• _RECORDS TO USE_
Segment Open

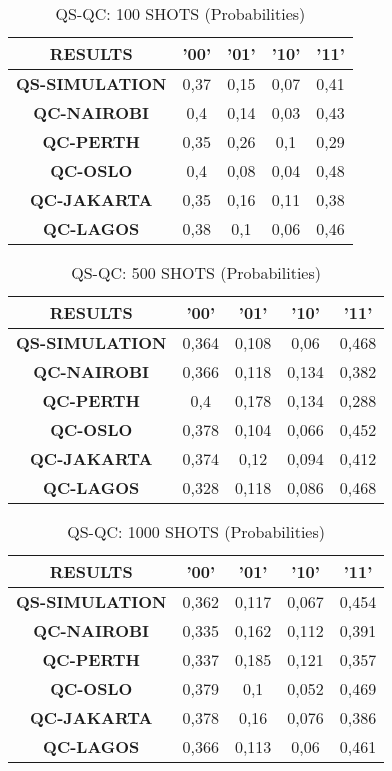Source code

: \begin{table}[!ht]
    \centering
    \begin{tabular}{ccccc}
    \hline
        \textbf{RESULTS} & \textbf{'00'} & \textbf{'01'} & \textbf{'10'} & \textbf{'11' } \\ \hline
        \textbf{QS-SIMULATION} & 0,37 & 0,15 & 0,07 & 0,41  \\ 
        \textbf{QC-NAIROBI} & 0,4 & 0,14 & 0,03 & 0,43  \\ 
        \textbf{QC-PERTH} & 0,35 & 0,26 & 0,1 & 0,29  \\ 
        \textbf{QC-OSLO} & 0,4 & 0,08 & 0,04 & 0,48  \\ 
        \textbf{QC-JAKARTA} & 0,35 & 0,16 & 0,11 & 0,38  \\ 
        \textbf{QC-LAGOS} & 0,38 & 0,1 & 0,06 & 0,46 \\ \hline
    \end{tabular}
    \caption{QS-QC: 100 SHOTS (Probabilities)}
\end{table}

\begin{table}[!ht]
    \centering
    \begin{tabular}{ccccc}
    \hline
        \textbf{RESULTS} & \textbf{'00'} & \textbf{'01'} & \textbf{'10'} & \textbf{'11' } \\ \hline
        \textbf{QS-SIMULATION} & 0,364 & 0,108 & 0,06 & 0,468  \\ 
        \textbf{QC-NAIROBI} & 0,366 & 0,118 & 0,134 & 0,382  \\ 
        \textbf{QC-PERTH} & 0,4 & 0,178 & 0,134 & 0,288  \\ 
        \textbf{QC-OSLO} & 0,378 & 0,104 & 0,066 & 0,452  \\ 
        \textbf{QC-JAKARTA} & 0,374 & 0,12 & 0,094 & 0,412  \\ 
        \textbf{QC-LAGOS} & 0,328 & 0,118 & 0,086 & 0,468 \\ \hline
    \end{tabular}
    \caption{QS-QC: 500 SHOTS (Probabilities)}
\end{table}


\begin{table}[!ht]
    \centering
    \begin{tabular}{ccccc}
    \hline
        \textbf{RESULTS} & \textbf{'00'} & \textbf{'01'} & \textbf{'10'} & \textbf{'11' } \\ \hline
        \textbf{QS-SIMULATION} & 0,362 & 0,117 & 0,067 & 0,454  \\ 
        \textbf{QC-NAIROBI} & 0,335 & 0,162 & 0,112 & 0,391  \\ 
        \textbf{QC-PERTH} & 0,337 & 0,185 & 0,121 & 0,357  \\ 
        \textbf{QC-OSLO} & 0,379 & 0,1 & 0,052 & 0,469  \\ 
        \textbf{QC-JAKARTA} & 0,378 & 0,16 & 0,076 & 0,386  \\ 
        \textbf{QC-LAGOS} & 0,366 & 0,113 & 0,06 & 0,461 \\ \hline
    \end{tabular}
    \caption{QS-QC: 1000 SHOTS (Probabilities)}
\end{table}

Segment Closed

• _TASK TO CARRY OUT_
Leaving the pictures aside, output each entry above exactly as written.

• _ANSWER TO THE PROBLEM_
Source code

: \begin{table}[!ht]
    \centering
    \begin{tabular}{ccccc}
    \hline
        \textbf{RESULTS} & \textbf{'00'} & \textbf{'01'} & \textbf{'10'} & \textbf{'11' } \\ \hline
        \textbf{QS-SIMULATION} & 0,37 & 0,15 & 0,07 & 0,41  \\ 
        \textbf{QC-NAIROBI} & 0,4 & 0,14 & 0,03 & 0,43  \\ 
        \textbf{QC-PERTH} & 0,35 & 0,26 & 0,1 & 0,29  \\ 
        \textbf{QC-OSLO} & 0,4 & 0,08 & 0,04 & 0,48  \\ 
        \textbf{QC-JAKARTA} & 0,35 & 0,16 & 0,11 & 0,38  \\ 
        \textbf{QC-LAGOS} & 0,38 & 0,1 & 0,06 & 0,46 \\ \hline
    \end{tabular}
    \caption{QS-QC: 100 SHOTS (Probabilities)}
\end{table}

\begin{table}[!ht]
    \centering
    \begin{tabular}{ccccc}
    \hline
        \textbf{RESULTS} & \textbf{'00'} & \textbf{'01'} & \textbf{'10'} & \textbf{'11' } \\ \hline
        \textbf{QS-SIMULATION} & 0,364 & 0,108 & 0,06 & 0,468  \\ 
        \textbf{QC-NAIROBI} & 0,366 & 0,118 & 0,134 & 0,382  \\ 
        \textbf{QC-PERTH} & 0,4 & 0,178 & 0,134 & 0,288  \\ 
        \textbf{QC-OSLO} & 0,378 & 0,104 & 0,066 & 0,452  \\ 
        \textbf{QC-JAKARTA} & 0,374 & 0,12 & 0,094 & 0,412  \\ 
        \textbf{QC-LAGOS} & 0,328 & 0,118 & 0,086 & 0,468 \\ \hline
    \end{tabular}
    \caption{QS-QC: 500 SHOTS (Probabilities)}
\end{table}


\begin{table}[!ht]
    \centering
    \begin{tabular}{ccccc}
    \hline
        \textbf{RESULTS} & \textbf{'00'} & \textbf{'01'} & \textbf{'10'} & \textbf{'11' } \\ \hline
        \textbf{QS-SIMULATION} & 0,362 & 0,117 & 0,067 & 0,454  \\ 
        \textbf{QC-NAIROBI} & 0,335 & 0,162 & 0,112 & 0,391  \\ 
        \textbf{QC-PERTH} & 0,337 & 0,185 & 0,121 & 0,357  \\ 
        \textbf{QC-OSLO} & 0,379 & 0,1 & 0,052 & 0,469  \\ 
        \textbf{QC-JAKARTA} & 0,378 & 0,16 & 0,076 & 0,386  \\ 
        \textbf{QC-LAGOS} & 0,366 & 0,113 & 0,06 & 0,461 \\ \hline
    \end{tabular}
    \caption{QS-QC: 1000 SHOTS (Probabilities)}
\end{table}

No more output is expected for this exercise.